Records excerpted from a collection
· · ·

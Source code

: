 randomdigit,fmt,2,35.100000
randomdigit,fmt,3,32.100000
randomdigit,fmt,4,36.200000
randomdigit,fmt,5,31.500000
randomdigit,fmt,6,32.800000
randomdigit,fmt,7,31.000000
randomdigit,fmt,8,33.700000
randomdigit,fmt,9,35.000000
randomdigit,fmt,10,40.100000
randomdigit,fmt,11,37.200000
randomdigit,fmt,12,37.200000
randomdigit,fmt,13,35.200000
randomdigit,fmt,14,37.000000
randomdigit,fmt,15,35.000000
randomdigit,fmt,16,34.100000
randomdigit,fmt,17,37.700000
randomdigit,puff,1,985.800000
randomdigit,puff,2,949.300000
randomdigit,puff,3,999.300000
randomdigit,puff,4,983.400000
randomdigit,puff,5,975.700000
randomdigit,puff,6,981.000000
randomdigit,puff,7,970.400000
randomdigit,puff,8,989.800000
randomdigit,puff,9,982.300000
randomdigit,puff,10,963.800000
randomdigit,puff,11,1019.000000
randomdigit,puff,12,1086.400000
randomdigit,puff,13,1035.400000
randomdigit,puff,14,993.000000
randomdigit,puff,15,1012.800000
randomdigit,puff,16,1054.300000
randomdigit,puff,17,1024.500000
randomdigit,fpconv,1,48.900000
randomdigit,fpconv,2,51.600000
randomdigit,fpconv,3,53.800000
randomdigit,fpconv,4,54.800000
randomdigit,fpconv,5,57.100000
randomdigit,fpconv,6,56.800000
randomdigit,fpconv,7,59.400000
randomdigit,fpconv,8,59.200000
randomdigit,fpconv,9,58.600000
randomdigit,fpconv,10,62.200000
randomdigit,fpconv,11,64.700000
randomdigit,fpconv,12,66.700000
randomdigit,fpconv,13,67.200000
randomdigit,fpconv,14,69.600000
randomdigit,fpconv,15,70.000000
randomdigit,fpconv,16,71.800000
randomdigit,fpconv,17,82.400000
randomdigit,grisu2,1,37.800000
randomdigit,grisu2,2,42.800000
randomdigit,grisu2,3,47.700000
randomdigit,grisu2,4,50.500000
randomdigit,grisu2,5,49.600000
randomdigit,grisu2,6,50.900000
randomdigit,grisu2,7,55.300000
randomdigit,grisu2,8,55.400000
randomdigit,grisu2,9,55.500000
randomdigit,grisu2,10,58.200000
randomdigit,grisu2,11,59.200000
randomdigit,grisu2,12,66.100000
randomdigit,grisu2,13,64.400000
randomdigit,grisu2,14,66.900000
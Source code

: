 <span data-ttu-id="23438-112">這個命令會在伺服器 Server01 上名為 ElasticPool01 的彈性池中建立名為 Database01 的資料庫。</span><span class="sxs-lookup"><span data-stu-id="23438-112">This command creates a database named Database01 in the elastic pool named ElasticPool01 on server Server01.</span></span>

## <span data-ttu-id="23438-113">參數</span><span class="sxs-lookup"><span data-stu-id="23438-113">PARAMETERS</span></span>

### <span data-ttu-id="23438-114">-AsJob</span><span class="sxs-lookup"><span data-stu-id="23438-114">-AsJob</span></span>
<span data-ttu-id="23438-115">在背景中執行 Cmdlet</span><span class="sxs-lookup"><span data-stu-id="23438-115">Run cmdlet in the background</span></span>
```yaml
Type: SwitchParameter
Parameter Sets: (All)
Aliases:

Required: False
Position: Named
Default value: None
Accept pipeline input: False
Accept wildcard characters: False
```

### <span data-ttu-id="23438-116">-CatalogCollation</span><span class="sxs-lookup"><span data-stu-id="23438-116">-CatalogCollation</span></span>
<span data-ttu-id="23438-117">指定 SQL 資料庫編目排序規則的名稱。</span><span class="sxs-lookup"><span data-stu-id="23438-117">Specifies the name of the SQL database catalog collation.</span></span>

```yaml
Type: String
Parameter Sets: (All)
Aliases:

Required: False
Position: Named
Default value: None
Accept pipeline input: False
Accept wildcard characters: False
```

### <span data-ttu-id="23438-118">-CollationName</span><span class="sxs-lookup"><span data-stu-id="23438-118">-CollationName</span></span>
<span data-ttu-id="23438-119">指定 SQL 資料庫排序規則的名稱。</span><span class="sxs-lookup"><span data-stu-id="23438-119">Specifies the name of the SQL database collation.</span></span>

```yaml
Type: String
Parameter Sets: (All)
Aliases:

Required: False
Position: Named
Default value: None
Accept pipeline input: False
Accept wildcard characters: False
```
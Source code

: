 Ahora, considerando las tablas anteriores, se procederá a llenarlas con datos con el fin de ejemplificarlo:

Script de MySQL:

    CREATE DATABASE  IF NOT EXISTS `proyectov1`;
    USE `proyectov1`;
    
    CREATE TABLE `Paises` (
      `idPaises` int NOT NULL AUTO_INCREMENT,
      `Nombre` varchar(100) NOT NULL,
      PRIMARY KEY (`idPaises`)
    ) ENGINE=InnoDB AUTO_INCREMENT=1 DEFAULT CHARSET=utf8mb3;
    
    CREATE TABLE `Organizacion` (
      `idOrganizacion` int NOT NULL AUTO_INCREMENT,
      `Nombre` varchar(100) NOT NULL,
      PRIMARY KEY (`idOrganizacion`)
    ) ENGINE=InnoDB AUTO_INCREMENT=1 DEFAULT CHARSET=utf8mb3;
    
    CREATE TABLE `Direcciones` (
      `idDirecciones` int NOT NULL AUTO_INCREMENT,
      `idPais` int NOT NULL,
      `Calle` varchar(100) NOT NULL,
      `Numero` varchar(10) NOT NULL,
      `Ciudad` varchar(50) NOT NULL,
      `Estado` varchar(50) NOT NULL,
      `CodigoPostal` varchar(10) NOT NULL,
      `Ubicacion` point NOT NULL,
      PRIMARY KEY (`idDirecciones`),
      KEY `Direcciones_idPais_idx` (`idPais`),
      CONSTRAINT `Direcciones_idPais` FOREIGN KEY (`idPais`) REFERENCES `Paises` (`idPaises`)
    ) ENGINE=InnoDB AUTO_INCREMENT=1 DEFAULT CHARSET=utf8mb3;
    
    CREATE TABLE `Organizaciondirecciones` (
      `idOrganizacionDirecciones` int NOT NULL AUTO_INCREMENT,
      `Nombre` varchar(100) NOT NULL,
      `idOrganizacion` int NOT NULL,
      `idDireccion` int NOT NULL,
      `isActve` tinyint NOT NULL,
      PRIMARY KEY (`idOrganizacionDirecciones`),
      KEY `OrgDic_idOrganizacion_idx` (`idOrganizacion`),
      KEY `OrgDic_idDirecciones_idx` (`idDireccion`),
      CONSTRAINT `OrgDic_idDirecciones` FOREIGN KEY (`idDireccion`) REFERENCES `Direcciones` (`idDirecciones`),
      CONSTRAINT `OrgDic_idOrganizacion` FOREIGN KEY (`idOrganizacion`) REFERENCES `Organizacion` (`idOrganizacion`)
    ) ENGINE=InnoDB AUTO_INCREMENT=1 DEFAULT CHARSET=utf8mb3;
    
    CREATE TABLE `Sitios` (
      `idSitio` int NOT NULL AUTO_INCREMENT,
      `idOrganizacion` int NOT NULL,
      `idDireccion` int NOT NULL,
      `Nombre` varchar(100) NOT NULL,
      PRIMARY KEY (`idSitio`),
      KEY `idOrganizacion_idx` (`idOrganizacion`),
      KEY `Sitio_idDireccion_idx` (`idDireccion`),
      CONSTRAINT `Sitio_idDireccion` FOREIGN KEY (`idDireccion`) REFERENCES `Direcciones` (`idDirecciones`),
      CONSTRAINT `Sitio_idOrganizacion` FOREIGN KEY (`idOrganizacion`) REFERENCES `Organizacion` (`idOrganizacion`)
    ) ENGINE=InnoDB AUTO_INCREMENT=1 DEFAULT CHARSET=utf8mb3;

· · ·

■ TASK STATEMENT
Show all of the lines above in which "FOREIGN" is present.

■ ANSWER SECTION
      CONSTRAINT `Direcciones_idPais` FOREIGN KEY (`idPais`) REFERENCES `Paises` (`idPaises`)
      CONSTRAINT `OrgDic_idDirecciones` FOREIGN KEY (`idDireccion`) REFERENCES `Direcciones` (`idDirecciones`),
      CONSTRAINT `OrgDic_idOrganizacion` FOREIGN KEY (`idOrganizacion`) REFERENCES `Organizacion` (`idOrganizacion`)
      CONSTRAINT `Sitio_idDireccion` FOREIGN KEY (`idDireccion`) REFERENCES `Direcciones` (`idDirecciones`),
      CONSTRAINT `Sitio_idOrganizacion` FOREIGN KEY (`idOrganizacion`) REFERENCES `Organizacion` (`idOrganizacion`)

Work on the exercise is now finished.